For a multi-dimensional potential, `jax.hessian(V)` at a minimum gives the dynamical matrix — its eigenvalues are the squared normal mode frequencies $\omega_i^2$. This generalizes to phonon calculations in crystals.

We've used autodiff to compute forces from a **known** potential. But what if we don't know the solution — only the equation it must satisfy?

---

## Part 2: Physics-Informed Neural Networks (15 min)

### From Autodiff to PDE Solving

Autodiff can differentiate any function w.r.t. its inputs — including a neural network.

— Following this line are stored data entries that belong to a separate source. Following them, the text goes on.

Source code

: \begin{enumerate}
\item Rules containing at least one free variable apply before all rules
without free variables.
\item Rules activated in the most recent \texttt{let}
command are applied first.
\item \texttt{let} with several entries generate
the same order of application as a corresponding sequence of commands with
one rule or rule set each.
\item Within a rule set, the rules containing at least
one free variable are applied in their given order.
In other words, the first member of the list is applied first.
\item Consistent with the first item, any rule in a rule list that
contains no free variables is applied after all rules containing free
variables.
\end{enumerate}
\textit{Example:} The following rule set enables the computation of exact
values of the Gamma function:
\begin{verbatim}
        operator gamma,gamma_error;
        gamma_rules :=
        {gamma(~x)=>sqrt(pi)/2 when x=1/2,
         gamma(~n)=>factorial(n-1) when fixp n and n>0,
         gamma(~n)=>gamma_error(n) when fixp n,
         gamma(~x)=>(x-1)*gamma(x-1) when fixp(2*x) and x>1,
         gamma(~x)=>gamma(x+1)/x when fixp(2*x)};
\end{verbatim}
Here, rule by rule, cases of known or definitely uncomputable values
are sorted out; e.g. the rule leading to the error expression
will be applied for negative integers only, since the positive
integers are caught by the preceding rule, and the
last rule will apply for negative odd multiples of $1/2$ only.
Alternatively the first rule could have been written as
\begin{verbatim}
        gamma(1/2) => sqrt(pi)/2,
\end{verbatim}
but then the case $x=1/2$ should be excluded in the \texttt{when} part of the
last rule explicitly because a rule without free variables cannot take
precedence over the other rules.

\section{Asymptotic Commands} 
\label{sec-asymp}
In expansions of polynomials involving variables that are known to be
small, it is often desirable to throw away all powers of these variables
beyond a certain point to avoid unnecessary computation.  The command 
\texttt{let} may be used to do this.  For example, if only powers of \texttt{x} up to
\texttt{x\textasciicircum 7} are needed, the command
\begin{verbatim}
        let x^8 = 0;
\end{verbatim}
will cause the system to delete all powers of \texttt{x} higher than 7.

If a network takes coordinates $x$ as input and outputs $u_\theta(x)$, then autodiff gives $\frac{\partial u_\theta}{\partial x}$, $\frac{\partial^2 u_\theta}{\partial x^2}$, etc. These are exactly the terms that appear in a PDE.

This is the key idea behind Physics-Informed Neural Networks [2]: use a neural network as a **trial solution**, and train it so that the PDE is satisfied. If you've seen the Ritz variational method — where you minimize energy over a family of trial functions — PINNs are the same idea, but the trial function is a neural network instead of a linear combination of basis functions.

### How PINNs Work

Given a boundary-value problem:

$$\mathcal{D}[u](x) = f(x), \quad x \in \Omega; \qquad u(x) = g(x), \quad x \in \partial\Omega$$

PINNs [2] proceed in four steps:

1. Parametrize the solution as a neural network $u_\theta(x)$
2. Autodiff computes $\frac{\partial u_\theta}{\partial x}$, $\frac{\partial^2 u_\theta}{\partial x^2}$, ... (w.r.t. **input** $x$)
3. Define a loss measuring how well the PDE and BCs are satisfied
4. Minimize the loss via gradient descent (w.r.t. **weights** $\theta$, via backprop)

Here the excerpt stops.